SUPPLIED ENTRIES:
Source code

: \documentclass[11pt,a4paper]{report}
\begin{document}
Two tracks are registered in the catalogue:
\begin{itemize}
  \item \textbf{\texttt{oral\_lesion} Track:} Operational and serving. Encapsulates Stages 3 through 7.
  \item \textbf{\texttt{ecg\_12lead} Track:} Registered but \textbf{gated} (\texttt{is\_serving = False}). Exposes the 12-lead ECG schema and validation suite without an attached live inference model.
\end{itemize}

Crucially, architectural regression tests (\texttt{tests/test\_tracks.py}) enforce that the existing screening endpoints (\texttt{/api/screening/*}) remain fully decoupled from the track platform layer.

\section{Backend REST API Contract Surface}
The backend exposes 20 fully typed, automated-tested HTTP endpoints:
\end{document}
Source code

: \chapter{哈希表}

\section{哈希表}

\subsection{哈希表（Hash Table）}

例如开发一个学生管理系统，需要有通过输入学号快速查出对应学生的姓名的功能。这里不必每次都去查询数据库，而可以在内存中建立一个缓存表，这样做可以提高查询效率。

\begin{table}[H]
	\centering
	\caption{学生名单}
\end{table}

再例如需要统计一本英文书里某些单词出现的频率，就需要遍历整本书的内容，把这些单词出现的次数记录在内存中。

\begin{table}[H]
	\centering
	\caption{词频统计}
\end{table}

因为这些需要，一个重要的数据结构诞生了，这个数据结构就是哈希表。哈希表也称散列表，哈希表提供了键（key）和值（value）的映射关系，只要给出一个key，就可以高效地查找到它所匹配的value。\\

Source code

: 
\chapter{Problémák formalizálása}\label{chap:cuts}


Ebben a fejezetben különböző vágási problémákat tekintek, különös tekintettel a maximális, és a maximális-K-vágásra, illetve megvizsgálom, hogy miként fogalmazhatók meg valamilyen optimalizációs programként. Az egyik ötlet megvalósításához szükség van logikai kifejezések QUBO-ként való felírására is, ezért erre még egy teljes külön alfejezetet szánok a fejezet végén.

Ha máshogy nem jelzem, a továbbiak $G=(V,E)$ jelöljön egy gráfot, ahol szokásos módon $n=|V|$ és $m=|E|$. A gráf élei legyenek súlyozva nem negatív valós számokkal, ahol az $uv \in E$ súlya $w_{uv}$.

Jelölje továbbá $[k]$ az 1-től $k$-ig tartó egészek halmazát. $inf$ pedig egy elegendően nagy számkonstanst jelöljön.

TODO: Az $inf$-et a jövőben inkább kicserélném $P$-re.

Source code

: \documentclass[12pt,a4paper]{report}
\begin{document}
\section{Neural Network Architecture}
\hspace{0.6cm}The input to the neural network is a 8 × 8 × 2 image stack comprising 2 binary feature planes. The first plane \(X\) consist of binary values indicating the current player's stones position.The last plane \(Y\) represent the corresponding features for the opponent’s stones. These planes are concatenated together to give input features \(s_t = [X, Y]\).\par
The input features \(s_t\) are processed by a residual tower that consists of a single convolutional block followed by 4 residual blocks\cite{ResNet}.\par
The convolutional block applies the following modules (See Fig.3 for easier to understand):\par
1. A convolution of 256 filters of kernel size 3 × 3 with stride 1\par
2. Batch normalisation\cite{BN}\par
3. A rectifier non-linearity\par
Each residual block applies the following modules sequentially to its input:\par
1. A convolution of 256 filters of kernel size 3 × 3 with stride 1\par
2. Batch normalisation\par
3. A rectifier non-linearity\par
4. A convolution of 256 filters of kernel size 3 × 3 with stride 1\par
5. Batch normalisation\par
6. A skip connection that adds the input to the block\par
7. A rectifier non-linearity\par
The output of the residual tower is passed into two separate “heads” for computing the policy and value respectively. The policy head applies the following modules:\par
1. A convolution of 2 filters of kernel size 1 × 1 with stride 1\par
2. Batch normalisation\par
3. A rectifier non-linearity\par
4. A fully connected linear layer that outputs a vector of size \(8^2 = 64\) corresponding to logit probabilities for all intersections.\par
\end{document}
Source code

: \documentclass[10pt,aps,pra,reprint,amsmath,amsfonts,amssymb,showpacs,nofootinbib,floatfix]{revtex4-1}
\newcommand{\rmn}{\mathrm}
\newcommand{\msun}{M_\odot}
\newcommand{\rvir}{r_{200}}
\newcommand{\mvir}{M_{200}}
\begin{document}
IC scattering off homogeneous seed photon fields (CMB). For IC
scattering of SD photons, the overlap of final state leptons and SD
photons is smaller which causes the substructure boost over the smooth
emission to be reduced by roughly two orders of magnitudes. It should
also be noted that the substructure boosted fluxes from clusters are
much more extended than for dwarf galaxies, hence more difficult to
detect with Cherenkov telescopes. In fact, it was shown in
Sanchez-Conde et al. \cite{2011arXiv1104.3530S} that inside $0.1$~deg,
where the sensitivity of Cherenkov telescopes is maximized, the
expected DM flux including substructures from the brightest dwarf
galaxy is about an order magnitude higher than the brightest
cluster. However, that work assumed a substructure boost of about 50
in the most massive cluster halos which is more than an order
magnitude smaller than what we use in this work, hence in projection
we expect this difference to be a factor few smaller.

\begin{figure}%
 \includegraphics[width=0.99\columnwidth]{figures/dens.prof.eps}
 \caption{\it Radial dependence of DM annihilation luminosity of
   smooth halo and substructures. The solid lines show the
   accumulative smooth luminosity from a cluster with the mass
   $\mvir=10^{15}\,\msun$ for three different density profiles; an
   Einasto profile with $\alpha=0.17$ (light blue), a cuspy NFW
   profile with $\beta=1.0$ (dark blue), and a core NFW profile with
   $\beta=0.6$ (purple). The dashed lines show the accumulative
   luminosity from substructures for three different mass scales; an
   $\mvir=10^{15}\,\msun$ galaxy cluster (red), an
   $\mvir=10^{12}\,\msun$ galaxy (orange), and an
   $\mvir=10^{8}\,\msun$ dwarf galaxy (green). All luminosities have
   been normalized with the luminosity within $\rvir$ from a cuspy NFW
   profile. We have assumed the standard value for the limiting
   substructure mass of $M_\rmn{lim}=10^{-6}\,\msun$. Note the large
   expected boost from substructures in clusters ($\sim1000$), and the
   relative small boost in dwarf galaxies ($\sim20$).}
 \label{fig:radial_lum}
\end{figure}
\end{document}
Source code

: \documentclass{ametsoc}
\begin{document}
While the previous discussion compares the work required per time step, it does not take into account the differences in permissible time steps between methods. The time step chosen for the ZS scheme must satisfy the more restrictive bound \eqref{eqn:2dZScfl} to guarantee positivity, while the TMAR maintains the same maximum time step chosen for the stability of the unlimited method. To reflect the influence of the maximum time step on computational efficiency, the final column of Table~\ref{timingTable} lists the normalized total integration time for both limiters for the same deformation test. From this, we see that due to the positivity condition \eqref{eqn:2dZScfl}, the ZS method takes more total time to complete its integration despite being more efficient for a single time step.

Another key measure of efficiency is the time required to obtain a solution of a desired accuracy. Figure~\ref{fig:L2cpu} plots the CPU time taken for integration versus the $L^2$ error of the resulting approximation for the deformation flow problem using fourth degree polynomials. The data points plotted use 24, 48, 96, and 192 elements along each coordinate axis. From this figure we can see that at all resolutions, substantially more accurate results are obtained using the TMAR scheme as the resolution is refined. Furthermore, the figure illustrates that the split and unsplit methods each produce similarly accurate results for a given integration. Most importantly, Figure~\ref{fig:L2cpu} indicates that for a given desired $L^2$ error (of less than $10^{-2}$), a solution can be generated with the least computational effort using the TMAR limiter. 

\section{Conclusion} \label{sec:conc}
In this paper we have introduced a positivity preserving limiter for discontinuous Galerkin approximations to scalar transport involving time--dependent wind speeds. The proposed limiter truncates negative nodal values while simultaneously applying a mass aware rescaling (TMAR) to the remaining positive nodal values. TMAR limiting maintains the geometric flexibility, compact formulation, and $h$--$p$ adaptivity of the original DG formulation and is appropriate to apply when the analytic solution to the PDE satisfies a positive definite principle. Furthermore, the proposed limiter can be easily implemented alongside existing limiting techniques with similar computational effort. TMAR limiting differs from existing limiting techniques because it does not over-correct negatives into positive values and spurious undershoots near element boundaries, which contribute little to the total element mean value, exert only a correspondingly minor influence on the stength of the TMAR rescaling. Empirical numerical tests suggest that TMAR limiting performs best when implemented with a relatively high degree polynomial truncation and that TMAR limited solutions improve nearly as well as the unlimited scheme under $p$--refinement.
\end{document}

WHAT YOU NEED TO DO: Each line in which the string "accumulative" is found must be copied from the data.

TASK RESULT:
   accumulative smooth luminosity from a cluster with the mass
   $\beta=0.6$ (purple). The dashed lines show the accumulative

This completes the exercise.